Starting with the first line of the records, write out each line exactly until you have included the line containing "- **Comparison with".

> **RECORDS SHOWN**
- Opening Delimiter -

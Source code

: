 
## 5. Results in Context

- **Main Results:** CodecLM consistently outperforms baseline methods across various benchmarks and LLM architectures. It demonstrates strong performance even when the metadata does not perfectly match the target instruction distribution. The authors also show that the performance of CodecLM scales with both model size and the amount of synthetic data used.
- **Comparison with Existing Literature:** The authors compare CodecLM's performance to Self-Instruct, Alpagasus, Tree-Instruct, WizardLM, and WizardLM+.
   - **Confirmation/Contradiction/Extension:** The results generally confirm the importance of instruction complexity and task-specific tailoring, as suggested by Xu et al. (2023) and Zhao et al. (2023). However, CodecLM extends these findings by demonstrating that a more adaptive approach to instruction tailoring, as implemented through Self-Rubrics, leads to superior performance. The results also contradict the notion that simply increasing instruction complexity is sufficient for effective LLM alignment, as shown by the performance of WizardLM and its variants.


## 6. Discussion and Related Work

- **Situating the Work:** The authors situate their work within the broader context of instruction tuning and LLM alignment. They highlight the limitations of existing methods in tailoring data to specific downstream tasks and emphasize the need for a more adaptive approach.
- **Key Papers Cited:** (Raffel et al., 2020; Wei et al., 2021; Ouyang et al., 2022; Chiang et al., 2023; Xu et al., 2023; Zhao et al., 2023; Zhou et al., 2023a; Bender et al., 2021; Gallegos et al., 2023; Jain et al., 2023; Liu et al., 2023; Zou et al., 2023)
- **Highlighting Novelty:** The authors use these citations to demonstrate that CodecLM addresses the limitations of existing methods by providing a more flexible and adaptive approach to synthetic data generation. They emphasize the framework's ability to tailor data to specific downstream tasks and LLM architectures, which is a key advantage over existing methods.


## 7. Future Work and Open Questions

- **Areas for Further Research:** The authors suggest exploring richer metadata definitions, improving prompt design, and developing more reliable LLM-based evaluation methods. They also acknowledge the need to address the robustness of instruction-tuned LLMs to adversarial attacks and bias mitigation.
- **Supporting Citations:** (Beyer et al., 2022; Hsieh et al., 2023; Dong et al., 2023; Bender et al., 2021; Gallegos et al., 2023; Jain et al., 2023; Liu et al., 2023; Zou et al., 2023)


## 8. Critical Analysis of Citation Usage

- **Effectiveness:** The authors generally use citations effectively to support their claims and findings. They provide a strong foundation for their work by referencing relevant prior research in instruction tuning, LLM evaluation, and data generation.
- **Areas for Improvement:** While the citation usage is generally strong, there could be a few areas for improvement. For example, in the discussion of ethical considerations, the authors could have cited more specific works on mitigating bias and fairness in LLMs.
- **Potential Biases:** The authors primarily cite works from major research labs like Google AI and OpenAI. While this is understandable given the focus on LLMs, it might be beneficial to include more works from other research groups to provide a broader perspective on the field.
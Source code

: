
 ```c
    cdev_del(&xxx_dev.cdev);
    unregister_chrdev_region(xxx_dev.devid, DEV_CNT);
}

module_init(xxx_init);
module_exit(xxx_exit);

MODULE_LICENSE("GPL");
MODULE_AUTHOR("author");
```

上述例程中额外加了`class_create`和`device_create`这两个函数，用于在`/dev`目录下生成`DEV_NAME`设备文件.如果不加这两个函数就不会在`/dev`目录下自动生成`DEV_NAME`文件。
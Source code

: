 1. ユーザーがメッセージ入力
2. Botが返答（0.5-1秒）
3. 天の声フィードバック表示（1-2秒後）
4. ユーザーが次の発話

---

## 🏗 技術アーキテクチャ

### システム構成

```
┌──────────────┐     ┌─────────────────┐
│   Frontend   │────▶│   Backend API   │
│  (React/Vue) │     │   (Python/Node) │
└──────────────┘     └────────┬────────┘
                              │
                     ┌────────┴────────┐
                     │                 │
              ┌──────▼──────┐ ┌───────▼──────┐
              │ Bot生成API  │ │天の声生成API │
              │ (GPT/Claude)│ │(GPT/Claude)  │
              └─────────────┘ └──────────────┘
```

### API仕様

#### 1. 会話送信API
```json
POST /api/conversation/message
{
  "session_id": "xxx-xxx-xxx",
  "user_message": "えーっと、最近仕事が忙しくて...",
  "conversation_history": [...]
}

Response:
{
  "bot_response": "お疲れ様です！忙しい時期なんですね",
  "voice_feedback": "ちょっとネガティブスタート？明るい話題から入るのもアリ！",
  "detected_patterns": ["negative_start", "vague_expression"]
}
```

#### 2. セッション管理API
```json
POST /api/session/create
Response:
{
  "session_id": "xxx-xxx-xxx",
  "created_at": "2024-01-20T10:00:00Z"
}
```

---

- Closing Delimiter -

> **ANSWER TO THIS TASK**
Source code

: 
## 5. Results in Context

- **Main Results:** CodecLM consistently outperforms baseline methods across various benchmarks and LLM architectures. It demonstrates strong performance even when the metadata does not perfectly match the target instruction distribution. The authors also show that the performance of CodecLM scales with both model size and the amount of synthetic data used.
- **Comparison with Existing Literature:** The authors compare CodecLM's performance to Self-Instruct, Alpagasus, Tree-Instruct, WizardLM, and WizardLM+.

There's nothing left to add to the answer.